# Data provided:

━━━━

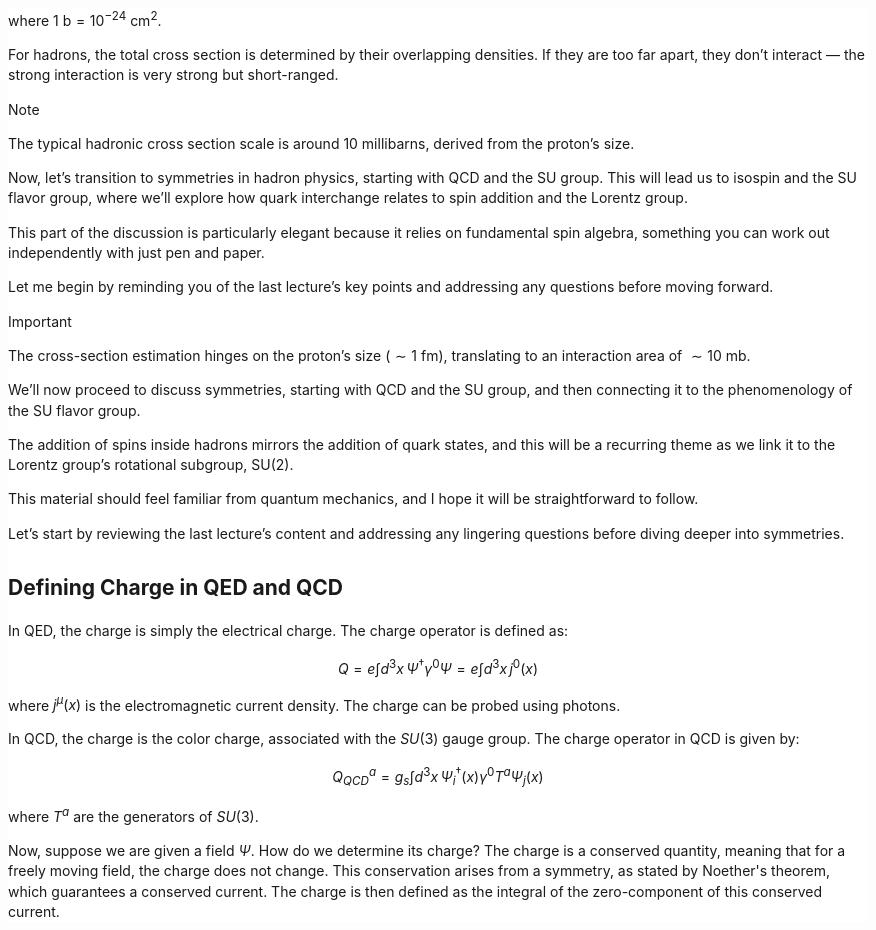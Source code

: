 where $1 \ \text{b} = 10^{-24} \ \text{cm}^2$.  

For hadrons, the total cross section is determined by their overlapping densities. If they are too far apart, they don’t interact — the strong interaction is very strong but short-ranged.  

> [!NOTE]  
> The typical hadronic cross section scale is around 10 millibarns, derived from the proton’s size.  

Now, let’s transition to symmetries in hadron physics, starting with QCD and the SU group. This will lead us to isospin and the SU flavor group, where we’ll explore how quark interchange relates to spin addition and the Lorentz group.  

This part of the discussion is particularly elegant because it relies on fundamental spin algebra, something you can work out independently with just pen and paper.  

Let me begin by reminding you of the last lecture’s key points and addressing any questions before moving forward.  

> [!IMPORTANT]  
> The cross-section estimation hinges on the proton’s size ($\sim 1 \ \text{fm}$), translating to an interaction area of $\sim 10 \ \text{mb}$.  

We’ll now proceed to discuss symmetries, starting with QCD and the SU group, and then connecting it to the phenomenology of the SU flavor group.  

The addition of spins inside hadrons mirrors the addition of quark states, and this will be a recurring theme as we link it to the Lorentz group’s rotational subgroup, SU(2).  

This material should feel familiar from quantum mechanics, and I hope it will be straightforward to follow.  

Let’s start by reviewing the last lecture’s content and addressing any lingering questions before diving deeper into symmetries.  


## Defining Charge in QED and QCD

In QED, the charge is simply the electrical charge. The charge operator is defined as:

$$
Q = e\int d^3x \, \Psi^\dagger \gamma^0 \Psi = e\int d^3x \, j^0(x)
$$

where $j^\mu(x)$ is the electromagnetic current density. The charge can be probed using photons.  

In QCD, the charge is the color charge, associated with the $SU(3)$ gauge group. The charge operator in QCD is given by:

$$
Q^a_{QCD} = g_s\int d^3x \, \Psi_i^\dagger(x) \gamma^0 T^a \Psi_j(x)
$$

where $T^a$ are the generators of $SU(3)$.  

Now, suppose we are given a field $\Psi$. How do we determine its charge? The charge is a conserved quantity, meaning that for a freely moving field, the charge does not change. This conservation arises from a symmetry, as stated by Noether's theorem, which guarantees a conserved current. The charge is then defined as the integral of the zero-component of this conserved current.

━━━━

# How to complete this task:
Your job is to copy out every line from the records above that has the word "interaction".

# Answer space:
For hadrons, the total cross section is determined by their overlapping densities. If they are too far apart, they don’t interact — the strong interaction is very strong but short-ranged.  
> The cross-section estimation hinges on the proton’s size ($\sim 1 \ \text{fm}$), translating to an interaction area of $\sim 10 \ \text{mb}$.  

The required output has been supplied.